• **INSTRUCTIONS FOR THE TASK**: Exactly the lines from the start of the data through the line containing "2. Fleet management" should be output, with both ends kept and nothing added.

• **RECORD EXCERPTS**:
━━━━━━━━━━

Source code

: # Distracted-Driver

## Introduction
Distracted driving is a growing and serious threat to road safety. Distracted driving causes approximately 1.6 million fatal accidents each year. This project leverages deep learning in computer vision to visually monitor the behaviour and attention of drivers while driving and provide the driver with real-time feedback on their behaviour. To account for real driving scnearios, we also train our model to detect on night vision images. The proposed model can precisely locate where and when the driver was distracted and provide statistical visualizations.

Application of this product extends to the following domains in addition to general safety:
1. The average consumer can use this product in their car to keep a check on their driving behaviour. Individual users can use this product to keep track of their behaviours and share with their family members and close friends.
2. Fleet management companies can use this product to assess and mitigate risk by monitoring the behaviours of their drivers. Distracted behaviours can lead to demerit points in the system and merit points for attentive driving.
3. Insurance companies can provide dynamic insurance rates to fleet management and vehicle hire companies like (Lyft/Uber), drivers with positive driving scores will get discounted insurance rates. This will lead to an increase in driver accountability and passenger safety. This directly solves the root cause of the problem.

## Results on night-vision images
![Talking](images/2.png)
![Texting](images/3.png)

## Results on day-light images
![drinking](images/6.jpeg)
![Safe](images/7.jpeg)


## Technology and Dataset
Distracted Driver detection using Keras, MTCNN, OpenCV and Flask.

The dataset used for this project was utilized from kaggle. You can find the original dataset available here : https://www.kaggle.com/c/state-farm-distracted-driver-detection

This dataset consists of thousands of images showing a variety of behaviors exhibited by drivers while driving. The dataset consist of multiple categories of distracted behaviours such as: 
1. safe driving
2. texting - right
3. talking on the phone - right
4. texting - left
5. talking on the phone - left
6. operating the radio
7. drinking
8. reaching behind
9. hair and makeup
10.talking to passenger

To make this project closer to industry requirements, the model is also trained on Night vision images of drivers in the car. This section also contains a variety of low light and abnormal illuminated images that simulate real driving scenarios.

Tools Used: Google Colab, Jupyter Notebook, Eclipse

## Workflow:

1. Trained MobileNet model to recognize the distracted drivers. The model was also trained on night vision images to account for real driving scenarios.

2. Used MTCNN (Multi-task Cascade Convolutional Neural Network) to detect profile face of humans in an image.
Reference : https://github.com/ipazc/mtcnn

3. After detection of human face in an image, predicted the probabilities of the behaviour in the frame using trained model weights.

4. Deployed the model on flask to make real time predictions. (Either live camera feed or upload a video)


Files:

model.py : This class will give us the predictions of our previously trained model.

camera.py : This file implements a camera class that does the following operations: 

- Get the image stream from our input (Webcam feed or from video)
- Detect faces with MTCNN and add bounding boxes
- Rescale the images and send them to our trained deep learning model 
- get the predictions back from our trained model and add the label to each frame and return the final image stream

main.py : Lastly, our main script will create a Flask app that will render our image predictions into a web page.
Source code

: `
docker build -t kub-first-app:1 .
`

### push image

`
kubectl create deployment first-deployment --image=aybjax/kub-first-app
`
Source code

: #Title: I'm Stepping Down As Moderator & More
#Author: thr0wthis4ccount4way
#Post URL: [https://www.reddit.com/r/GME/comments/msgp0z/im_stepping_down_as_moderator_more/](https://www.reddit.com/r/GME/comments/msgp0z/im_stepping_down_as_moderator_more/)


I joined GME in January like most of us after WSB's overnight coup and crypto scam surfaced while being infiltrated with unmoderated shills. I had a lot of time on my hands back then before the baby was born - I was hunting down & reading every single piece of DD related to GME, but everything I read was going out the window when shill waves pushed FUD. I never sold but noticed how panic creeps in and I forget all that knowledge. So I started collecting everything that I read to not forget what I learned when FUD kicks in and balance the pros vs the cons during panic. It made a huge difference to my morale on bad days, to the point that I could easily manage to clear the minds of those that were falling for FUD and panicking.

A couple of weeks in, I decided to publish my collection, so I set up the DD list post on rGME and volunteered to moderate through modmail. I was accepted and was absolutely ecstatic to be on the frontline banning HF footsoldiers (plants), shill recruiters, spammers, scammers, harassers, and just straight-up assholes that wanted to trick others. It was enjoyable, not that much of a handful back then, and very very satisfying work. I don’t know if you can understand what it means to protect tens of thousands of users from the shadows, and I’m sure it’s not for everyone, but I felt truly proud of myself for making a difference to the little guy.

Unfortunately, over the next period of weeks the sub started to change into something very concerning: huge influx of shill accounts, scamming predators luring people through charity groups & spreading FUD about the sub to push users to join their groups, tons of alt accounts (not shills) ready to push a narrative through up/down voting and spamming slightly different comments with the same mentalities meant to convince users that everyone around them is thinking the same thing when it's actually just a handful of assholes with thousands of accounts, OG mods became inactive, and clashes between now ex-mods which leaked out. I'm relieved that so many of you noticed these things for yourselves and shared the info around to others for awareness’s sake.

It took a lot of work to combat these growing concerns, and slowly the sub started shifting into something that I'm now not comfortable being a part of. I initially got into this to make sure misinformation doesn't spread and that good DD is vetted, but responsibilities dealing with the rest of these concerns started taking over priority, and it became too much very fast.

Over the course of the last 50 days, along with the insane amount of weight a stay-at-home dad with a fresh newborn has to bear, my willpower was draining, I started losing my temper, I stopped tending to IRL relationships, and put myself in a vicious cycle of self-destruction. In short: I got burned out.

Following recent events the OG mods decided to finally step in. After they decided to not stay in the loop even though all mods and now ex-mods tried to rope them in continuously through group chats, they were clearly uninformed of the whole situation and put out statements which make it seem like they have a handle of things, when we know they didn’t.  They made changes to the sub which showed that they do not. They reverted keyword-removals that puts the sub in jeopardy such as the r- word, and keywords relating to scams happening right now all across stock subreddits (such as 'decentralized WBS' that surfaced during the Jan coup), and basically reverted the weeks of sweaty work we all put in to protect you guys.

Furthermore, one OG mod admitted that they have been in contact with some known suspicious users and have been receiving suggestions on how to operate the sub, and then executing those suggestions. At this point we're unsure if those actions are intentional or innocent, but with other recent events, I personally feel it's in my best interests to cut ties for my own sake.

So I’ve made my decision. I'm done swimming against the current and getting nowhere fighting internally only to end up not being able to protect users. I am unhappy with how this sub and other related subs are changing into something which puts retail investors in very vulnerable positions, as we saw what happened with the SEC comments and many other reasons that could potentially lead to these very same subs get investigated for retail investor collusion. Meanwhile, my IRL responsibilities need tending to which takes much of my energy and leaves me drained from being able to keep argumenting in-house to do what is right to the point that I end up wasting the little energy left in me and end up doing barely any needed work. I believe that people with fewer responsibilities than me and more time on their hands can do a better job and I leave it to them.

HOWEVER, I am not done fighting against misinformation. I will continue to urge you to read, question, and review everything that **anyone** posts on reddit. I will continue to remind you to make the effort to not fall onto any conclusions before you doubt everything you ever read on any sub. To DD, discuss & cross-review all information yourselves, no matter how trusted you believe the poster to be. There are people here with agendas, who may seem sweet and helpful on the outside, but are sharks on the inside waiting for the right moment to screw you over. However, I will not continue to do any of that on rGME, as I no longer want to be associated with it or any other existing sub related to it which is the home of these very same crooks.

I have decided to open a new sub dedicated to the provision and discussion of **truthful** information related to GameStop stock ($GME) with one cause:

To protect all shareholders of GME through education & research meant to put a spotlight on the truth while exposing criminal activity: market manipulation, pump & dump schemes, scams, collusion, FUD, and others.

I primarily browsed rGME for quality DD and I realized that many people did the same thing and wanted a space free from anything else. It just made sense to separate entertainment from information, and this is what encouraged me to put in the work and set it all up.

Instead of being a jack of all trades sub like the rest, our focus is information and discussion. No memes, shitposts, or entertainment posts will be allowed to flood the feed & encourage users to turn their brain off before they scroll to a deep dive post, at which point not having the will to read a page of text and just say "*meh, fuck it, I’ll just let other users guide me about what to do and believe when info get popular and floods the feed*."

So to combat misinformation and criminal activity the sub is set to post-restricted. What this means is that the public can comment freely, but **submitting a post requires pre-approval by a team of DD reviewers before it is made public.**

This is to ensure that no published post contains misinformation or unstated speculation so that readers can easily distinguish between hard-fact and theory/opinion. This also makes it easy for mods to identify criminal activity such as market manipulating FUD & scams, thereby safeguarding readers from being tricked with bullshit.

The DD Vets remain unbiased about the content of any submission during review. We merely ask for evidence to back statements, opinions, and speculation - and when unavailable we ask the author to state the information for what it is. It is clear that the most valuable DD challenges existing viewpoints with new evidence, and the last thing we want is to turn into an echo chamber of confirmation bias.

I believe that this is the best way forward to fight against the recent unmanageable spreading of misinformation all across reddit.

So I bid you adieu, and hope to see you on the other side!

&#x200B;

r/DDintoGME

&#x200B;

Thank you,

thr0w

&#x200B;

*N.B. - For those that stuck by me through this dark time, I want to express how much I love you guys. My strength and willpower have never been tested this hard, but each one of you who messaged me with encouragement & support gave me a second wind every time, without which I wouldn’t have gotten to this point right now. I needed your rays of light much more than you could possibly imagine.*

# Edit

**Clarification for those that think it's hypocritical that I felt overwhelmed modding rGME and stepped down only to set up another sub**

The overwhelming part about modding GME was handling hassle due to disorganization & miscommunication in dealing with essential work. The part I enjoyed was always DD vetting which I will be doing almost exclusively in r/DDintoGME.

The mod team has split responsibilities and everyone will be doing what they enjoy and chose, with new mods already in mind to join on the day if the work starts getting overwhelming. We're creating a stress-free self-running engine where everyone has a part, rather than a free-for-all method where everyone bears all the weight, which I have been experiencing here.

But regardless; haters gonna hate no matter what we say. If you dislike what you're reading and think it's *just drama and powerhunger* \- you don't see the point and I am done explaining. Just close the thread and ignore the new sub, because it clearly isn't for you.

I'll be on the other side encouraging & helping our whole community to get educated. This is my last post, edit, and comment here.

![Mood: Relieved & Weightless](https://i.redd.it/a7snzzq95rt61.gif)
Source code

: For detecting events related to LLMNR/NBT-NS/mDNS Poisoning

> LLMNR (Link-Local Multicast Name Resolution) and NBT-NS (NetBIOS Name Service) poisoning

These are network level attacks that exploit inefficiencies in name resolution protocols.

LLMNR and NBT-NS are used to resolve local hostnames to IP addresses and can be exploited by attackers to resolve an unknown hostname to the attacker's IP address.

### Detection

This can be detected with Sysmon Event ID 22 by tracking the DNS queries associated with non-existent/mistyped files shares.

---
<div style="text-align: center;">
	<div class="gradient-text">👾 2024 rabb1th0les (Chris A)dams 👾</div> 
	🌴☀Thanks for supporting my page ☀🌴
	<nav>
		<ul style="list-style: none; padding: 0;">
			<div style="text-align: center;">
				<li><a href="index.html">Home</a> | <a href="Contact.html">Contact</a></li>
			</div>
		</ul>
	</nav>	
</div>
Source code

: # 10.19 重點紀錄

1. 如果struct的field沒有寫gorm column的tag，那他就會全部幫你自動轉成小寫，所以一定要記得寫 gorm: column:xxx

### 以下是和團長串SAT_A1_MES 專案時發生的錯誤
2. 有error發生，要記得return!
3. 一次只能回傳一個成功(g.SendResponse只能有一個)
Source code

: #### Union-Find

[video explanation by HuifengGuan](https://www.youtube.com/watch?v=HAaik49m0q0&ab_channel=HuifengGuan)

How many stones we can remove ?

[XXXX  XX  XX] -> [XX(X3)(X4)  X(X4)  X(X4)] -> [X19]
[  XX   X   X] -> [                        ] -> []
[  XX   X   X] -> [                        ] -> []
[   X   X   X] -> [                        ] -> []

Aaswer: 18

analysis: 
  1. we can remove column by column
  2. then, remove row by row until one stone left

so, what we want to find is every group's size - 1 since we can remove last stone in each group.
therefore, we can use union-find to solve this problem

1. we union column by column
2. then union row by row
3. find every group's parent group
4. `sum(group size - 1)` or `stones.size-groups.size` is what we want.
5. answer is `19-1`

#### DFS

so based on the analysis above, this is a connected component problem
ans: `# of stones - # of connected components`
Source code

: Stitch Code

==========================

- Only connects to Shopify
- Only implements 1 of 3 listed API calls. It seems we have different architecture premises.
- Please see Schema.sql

━━━━━━━━━━

• **ANSWER TO THIS PROBLEM**:
Source code

: # Distracted-Driver

## Introduction
Distracted driving is a growing and serious threat to road safety. Distracted driving causes approximately 1.6 million fatal accidents each year. This project leverages deep learning in computer vision to visually monitor the behaviour and attention of drivers while driving and provide the driver with real-time feedback on their behaviour. To account for real driving scnearios, we also train our model to detect on night vision images. The proposed model can precisely locate where and when the driver was distracted and provide statistical visualizations.

Application of this product extends to the following domains in addition to general safety:
1. The average consumer can use this product in their car to keep a check on their driving behaviour. Individual users can use this product to keep track of their behaviours and share with their family members and close friends.
2. Fleet management companies can use this product to assess and mitigate risk by monitoring the behaviours of their drivers. Distracted behaviours can lead to demerit points in the system and merit points for attentive driving.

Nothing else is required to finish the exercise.